The problem >> Retype the data below without altering anything.

_ _ _ _ _

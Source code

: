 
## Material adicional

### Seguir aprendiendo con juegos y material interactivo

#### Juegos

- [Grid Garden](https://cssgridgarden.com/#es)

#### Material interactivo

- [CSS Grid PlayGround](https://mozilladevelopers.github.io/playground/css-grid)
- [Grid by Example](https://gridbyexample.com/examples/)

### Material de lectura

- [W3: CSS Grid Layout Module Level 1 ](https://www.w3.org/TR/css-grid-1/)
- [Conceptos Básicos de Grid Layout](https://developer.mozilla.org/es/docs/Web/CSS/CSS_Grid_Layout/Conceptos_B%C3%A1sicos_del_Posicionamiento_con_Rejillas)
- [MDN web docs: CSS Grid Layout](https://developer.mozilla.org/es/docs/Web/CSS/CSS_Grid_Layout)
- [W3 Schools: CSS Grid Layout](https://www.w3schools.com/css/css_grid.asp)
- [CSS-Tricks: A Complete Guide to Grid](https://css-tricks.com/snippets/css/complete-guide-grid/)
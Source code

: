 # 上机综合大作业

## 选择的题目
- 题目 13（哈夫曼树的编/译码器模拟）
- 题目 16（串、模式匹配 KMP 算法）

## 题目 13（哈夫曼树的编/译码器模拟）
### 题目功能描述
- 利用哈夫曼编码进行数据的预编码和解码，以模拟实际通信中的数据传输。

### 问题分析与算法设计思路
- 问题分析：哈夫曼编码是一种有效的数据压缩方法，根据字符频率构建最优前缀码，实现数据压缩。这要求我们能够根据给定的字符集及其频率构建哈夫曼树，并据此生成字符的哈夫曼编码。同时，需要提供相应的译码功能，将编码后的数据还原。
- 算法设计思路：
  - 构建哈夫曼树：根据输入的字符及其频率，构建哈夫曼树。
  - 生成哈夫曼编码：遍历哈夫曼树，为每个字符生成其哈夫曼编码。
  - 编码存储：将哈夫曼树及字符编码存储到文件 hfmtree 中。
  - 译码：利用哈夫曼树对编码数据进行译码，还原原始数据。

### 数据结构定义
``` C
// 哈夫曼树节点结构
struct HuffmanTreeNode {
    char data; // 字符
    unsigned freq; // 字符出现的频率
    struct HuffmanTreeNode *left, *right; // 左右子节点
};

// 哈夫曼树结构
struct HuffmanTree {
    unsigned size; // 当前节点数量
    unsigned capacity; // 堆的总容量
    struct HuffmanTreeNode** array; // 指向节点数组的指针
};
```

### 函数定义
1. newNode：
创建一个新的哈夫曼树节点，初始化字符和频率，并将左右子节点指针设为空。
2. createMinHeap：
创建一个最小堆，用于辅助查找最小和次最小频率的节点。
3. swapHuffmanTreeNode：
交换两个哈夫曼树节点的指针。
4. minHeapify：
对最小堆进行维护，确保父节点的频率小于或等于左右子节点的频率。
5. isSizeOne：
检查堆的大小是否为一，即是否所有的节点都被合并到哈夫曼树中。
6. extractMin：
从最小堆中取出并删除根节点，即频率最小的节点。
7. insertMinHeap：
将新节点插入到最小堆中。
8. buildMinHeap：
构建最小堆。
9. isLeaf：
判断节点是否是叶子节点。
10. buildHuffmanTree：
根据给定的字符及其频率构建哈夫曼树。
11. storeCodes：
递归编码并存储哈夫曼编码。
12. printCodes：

_ _ _ _ _

Output of the exercise >>
Source code

: 
## Material adicional

### Seguir aprendiendo con juegos y material interactivo

#### Juegos

- [Grid Garden](https://cssgridgarden.com/#es)

#### Material interactivo

- [CSS Grid PlayGround](https://mozilladevelopers.github.io/playground/css-grid)
- [Grid by Example](https://gridbyexample.com/examples/)

### Material de lectura

- [W3: CSS Grid Layout Module Level 1 ](https://www.w3.org/TR/css-grid-1/)
- [Conceptos Básicos de Grid Layout](https://developer.mozilla.org/es/docs/Web/CSS/CSS_Grid_Layout/Conceptos_B%C3%A1sicos_del_Posicionamiento_con_Rejillas)
- [MDN web docs: CSS Grid Layout](https://developer.mozilla.org/es/docs/Web/CSS/CSS_Grid_Layout)
- [W3 Schools: CSS Grid Layout](https://www.w3schools.com/css/css_grid.asp)
- [CSS-Tricks: A Complete Guide to Grid](https://css-tricks.com/snippets/css/complete-guide-grid/)
Source code

: # 上机综合大作业

## 选择的题目
- 题目 13（哈夫曼树的编/译码器模拟）
- 题目 16（串、模式匹配 KMP 算法）

## 题目 13（哈夫曼树的编/译码器模拟）
### 题目功能描述
- 利用哈夫曼编码进行数据的预编码和解码，以模拟实际通信中的数据传输。

### 问题分析与算法设计思路
- 问题分析：哈夫曼编码是一种有效的数据压缩方法，根据字符频率构建最优前缀码，实现数据压缩。这要求我们能够根据给定的字符集及其频率构建哈夫曼树，并据此生成字符的哈夫曼编码。同时，需要提供相应的译码功能，将编码后的数据还原。
- 算法设计思路：
  - 构建哈夫曼树：根据输入的字符及其频率，构建哈夫曼树。
  - 生成哈夫曼编码：遍历哈夫曼树，为每个字符生成其哈夫曼编码。
  - 编码存储：将哈夫曼树及字符编码存储到文件 hfmtree 中。
  - 译码：利用哈夫曼树对编码数据进行译码，还原原始数据。

### 数据结构定义
``` C
// 哈夫曼树节点结构
struct HuffmanTreeNode {
    char data; // 字符
    unsigned freq; // 字符出现的频率
    struct HuffmanTreeNode *left, *right; // 左右子节点
};

// 哈夫曼树结构
struct HuffmanTree {
    unsigned size; // 当前节点数量
    unsigned capacity; // 堆的总容量
    struct HuffmanTreeNode** array; // 指向节点数组的指针
};
```

### 函数定义
1. newNode：
创建一个新的哈夫曼树节点，初始化字符和频率，并将左右子节点指针设为空。
2. createMinHeap：
创建一个最小堆，用于辅助查找最小和次最小频率的节点。
3. swapHuffmanTreeNode：
交换两个哈夫曼树节点的指针。
4. minHeapify：
对最小堆进行维护，确保父节点的频率小于或等于左右子节点的频率。
5. isSizeOne：
检查堆的大小是否为一，即是否所有的节点都被合并到哈夫曼树中。
6. extractMin：
从最小堆中取出并删除根节点，即频率最小的节点。
7. insertMinHeap：
将新节点插入到最小堆中。
8. buildMinHeap：
构建最小堆。
9. isLeaf：
判断节点是否是叶子节点。
10. buildHuffmanTree：
根据给定的字符及其频率构建哈夫曼树。
11. storeCodes：
递归编码并存储哈夫曼编码。
12. printCodes：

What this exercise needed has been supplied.